[[ MATERIAL FOR THIS EXERCISE open ]]
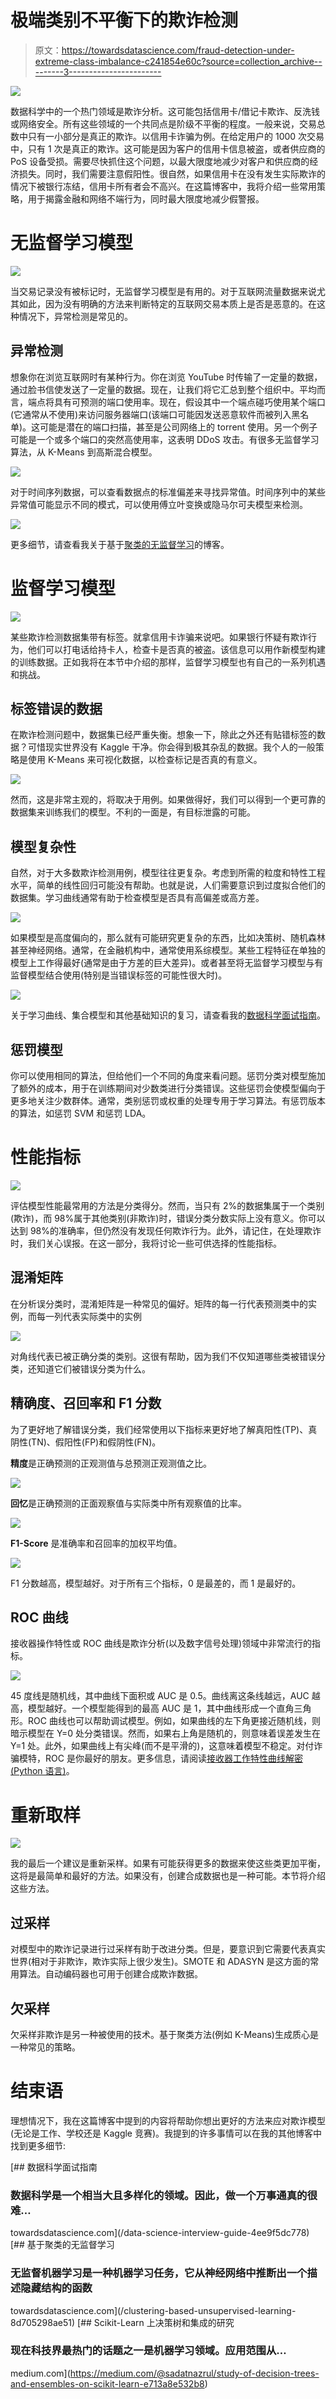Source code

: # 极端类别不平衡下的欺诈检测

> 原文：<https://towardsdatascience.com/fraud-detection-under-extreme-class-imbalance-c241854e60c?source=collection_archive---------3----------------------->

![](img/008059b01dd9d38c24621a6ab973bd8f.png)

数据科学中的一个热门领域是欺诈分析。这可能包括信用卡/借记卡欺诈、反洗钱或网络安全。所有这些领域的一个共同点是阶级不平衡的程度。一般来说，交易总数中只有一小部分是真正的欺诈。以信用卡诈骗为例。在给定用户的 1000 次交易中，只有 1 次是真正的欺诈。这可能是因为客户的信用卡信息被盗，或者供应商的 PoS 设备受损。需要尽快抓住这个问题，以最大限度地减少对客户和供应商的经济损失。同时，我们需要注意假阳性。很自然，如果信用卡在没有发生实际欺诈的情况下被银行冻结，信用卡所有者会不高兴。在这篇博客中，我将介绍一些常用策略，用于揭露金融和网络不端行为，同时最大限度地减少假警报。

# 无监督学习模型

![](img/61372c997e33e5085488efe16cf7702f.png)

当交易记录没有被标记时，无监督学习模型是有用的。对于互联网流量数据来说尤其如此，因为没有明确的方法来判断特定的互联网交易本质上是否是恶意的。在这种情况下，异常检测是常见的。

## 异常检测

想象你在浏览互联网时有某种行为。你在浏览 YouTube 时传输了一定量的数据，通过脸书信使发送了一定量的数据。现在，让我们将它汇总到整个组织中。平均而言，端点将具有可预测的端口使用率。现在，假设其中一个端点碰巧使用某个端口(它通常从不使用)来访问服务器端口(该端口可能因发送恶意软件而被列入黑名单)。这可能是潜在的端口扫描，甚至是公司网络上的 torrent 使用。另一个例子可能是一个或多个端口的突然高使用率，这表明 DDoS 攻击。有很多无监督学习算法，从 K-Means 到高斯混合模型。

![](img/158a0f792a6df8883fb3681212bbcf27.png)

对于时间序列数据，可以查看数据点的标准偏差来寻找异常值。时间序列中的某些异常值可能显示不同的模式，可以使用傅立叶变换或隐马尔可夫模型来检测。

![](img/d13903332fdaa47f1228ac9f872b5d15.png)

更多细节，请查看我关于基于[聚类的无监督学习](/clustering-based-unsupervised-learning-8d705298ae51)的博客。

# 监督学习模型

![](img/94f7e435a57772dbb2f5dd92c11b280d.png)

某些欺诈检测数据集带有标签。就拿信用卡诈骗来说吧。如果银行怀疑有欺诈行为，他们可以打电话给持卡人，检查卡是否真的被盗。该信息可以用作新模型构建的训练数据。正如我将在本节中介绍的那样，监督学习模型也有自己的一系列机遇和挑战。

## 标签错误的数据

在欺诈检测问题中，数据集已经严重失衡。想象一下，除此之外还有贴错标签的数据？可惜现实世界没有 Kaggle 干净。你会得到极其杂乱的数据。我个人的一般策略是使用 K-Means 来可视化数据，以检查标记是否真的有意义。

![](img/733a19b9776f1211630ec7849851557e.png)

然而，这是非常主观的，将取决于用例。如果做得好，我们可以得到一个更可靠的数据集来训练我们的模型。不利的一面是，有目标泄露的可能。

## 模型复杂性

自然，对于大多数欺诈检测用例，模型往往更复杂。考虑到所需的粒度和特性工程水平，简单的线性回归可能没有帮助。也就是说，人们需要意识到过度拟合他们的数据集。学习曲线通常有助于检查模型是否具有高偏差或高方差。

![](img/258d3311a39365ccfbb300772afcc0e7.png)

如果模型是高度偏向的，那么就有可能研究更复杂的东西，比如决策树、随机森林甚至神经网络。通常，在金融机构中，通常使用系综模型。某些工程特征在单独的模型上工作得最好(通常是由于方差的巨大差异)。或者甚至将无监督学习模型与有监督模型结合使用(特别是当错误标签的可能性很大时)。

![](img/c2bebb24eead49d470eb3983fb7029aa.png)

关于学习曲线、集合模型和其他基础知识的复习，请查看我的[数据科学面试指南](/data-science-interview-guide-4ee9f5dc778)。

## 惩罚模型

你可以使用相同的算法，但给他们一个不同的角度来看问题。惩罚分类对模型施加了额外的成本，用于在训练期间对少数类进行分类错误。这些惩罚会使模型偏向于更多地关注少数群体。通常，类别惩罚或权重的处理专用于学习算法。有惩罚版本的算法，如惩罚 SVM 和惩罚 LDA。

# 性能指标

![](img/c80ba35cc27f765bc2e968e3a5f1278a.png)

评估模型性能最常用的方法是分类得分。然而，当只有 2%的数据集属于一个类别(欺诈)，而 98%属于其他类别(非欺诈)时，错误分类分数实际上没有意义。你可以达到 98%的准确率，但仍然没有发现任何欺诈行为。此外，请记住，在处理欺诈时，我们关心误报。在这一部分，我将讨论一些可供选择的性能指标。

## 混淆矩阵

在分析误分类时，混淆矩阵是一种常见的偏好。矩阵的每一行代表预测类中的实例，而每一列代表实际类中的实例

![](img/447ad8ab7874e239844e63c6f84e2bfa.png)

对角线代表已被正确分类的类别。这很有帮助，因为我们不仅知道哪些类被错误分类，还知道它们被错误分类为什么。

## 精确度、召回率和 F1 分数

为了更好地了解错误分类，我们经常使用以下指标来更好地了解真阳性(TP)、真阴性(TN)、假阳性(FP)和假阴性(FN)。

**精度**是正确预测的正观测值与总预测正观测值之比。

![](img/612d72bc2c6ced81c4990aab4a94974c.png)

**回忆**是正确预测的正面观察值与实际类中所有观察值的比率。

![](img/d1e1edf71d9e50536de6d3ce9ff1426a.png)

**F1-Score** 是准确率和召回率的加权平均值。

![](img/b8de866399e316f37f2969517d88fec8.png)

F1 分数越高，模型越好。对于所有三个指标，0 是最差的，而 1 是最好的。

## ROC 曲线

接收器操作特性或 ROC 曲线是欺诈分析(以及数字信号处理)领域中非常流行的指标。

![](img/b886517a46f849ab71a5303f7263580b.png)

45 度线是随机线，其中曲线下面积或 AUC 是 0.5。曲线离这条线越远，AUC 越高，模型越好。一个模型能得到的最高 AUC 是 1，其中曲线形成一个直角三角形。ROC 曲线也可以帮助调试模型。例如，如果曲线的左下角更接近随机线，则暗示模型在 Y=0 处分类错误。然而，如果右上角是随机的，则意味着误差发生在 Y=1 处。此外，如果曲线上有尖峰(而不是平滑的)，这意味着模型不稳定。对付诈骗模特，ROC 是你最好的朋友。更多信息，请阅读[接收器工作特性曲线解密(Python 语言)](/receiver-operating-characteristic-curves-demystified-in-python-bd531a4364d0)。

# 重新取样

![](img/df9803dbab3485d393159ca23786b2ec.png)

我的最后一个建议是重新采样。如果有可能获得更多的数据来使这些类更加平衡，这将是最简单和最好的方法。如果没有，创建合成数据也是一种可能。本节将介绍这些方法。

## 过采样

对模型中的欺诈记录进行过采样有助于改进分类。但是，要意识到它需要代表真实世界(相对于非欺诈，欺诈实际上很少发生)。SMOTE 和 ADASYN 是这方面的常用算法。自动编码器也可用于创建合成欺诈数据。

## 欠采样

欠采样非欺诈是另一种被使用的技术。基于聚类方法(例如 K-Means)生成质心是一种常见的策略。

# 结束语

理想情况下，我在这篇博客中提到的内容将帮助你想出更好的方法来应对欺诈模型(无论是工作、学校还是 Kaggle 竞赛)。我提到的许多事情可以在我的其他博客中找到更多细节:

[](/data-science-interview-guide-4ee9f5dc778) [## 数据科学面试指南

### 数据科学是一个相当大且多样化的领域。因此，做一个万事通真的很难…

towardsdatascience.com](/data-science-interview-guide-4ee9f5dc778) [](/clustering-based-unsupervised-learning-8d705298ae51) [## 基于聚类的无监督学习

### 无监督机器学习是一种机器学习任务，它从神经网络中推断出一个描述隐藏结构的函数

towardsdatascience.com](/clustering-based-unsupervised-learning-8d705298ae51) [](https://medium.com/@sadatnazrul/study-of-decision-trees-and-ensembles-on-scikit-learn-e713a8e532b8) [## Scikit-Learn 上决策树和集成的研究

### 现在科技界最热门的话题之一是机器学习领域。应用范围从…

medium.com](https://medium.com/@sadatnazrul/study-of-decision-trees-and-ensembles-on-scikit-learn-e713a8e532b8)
[[ MATERIAL FOR THIS EXERCISE closed ]]
[[ MATERIAL FOR THIS EXERCISE open ]]
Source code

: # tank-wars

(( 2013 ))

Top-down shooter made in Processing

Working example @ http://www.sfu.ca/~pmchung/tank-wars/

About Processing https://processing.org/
[[ MATERIAL FOR THIS EXERCISE closed ]]
### ACTIVITY
Please copy out each line of the data in which the word "medium" occurs.

### SOLVED EXERCISE
towardsdatascience.com](/clustering-based-unsupervised-learning-8d705298ae51) [](https://medium.com/@sadatnazrul/study-of-decision-trees-and-ensembles-on-scikit-learn-e713a8e532b8) [## Scikit-Learn 上决策树和集成的研究
medium.com](https://medium.com/@sadatnazrul/study-of-decision-trees-and-ensembles-on-scikit-learn-e713a8e532b8)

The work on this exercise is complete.